Vladimir Makarov <firstname.lastname@example.org> writes:
> On 05/28/2012 03:09 PM, Richard Sandiford wrote:
>> Or is it a conceptual part of the algorithm?
>> More generally,
>> what kind of situations does the second pass help with?
> I can not show such situations right now but I did some benchmarking
> long ago on the old RA and the second pass is really important for
> better code generation. That time I even thought about 3rd pass for
> -O3. I don't think the situation is now different.
> Cost pass is a complicated part. It is impossible to find some good
> literature which could help. The problem is in GCC compiler specifics
> when code selection is not done (at least fully) before RA and we don't
> know until reload end what alternative will be used.
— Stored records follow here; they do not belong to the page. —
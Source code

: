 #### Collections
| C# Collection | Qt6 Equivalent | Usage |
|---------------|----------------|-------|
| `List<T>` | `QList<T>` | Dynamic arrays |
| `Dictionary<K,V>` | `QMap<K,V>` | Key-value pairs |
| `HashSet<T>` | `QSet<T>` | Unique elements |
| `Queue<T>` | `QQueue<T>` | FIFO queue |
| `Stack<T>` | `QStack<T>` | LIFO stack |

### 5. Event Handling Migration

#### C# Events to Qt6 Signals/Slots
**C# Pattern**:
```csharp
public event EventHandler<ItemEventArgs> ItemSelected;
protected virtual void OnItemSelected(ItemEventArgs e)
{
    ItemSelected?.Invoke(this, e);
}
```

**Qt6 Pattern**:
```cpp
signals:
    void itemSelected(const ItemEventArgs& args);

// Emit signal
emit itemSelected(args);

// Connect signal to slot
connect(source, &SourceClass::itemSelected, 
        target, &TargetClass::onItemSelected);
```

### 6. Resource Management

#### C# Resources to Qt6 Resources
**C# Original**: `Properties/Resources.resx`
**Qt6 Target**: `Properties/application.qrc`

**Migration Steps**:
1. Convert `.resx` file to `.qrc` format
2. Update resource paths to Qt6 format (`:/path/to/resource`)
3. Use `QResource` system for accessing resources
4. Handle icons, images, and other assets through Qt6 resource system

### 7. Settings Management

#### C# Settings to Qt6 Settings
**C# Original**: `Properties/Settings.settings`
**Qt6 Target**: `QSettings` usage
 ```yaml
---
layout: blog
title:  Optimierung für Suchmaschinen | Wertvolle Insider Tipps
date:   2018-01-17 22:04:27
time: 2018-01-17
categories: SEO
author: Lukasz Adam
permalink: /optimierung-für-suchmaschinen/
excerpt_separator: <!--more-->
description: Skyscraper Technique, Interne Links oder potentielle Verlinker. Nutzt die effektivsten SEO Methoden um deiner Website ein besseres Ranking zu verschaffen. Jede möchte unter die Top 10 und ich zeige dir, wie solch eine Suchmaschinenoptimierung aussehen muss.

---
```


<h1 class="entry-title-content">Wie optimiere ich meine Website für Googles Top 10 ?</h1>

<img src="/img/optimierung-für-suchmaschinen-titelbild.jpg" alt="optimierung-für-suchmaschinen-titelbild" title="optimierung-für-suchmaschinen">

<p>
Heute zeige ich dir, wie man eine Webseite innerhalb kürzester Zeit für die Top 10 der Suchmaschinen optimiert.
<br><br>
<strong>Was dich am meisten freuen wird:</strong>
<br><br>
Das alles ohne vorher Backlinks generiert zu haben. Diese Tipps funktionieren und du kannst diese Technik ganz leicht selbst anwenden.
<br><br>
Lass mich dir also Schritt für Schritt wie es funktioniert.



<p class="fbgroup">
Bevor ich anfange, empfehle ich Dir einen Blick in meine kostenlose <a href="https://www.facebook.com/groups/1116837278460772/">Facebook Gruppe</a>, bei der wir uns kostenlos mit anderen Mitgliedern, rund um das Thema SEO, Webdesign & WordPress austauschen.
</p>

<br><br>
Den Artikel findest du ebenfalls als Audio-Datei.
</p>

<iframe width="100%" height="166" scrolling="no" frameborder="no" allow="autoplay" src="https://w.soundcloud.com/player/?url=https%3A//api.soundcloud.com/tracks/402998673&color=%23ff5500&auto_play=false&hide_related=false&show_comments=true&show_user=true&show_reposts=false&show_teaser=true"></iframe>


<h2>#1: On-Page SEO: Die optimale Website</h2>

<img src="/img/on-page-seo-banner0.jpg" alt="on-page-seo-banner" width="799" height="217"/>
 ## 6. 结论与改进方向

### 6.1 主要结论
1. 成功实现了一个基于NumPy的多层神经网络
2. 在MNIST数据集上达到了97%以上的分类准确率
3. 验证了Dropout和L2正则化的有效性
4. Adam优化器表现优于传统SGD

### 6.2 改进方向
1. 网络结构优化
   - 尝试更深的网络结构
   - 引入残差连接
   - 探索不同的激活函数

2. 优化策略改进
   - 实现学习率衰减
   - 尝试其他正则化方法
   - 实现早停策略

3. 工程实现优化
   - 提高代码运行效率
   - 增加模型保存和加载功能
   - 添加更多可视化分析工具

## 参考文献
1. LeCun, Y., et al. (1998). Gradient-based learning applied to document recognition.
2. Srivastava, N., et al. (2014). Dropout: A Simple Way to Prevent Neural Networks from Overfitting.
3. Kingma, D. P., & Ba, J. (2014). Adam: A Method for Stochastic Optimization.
So some code
> selection is done in combiner, some in IRA (including cost pass by
> defining allocation classes for pseudos) and final code selection is
> done in reload.
Understood. But I wasn't sure what the second pass was actually trying
to do, or more specifically, how it was expected to give different
results from the first pass. Most other parts of IRA are well commented
and describe what the code is trying to do (with as you say the usual
caveat that this is always going to be a heuristic, and may not be taken
directly from the literature). But I couldn't see a similar comment
describing how the second pass worked and what it was trying to do.
I'd be happy to add one myself, but I haven't worked it out yet :-)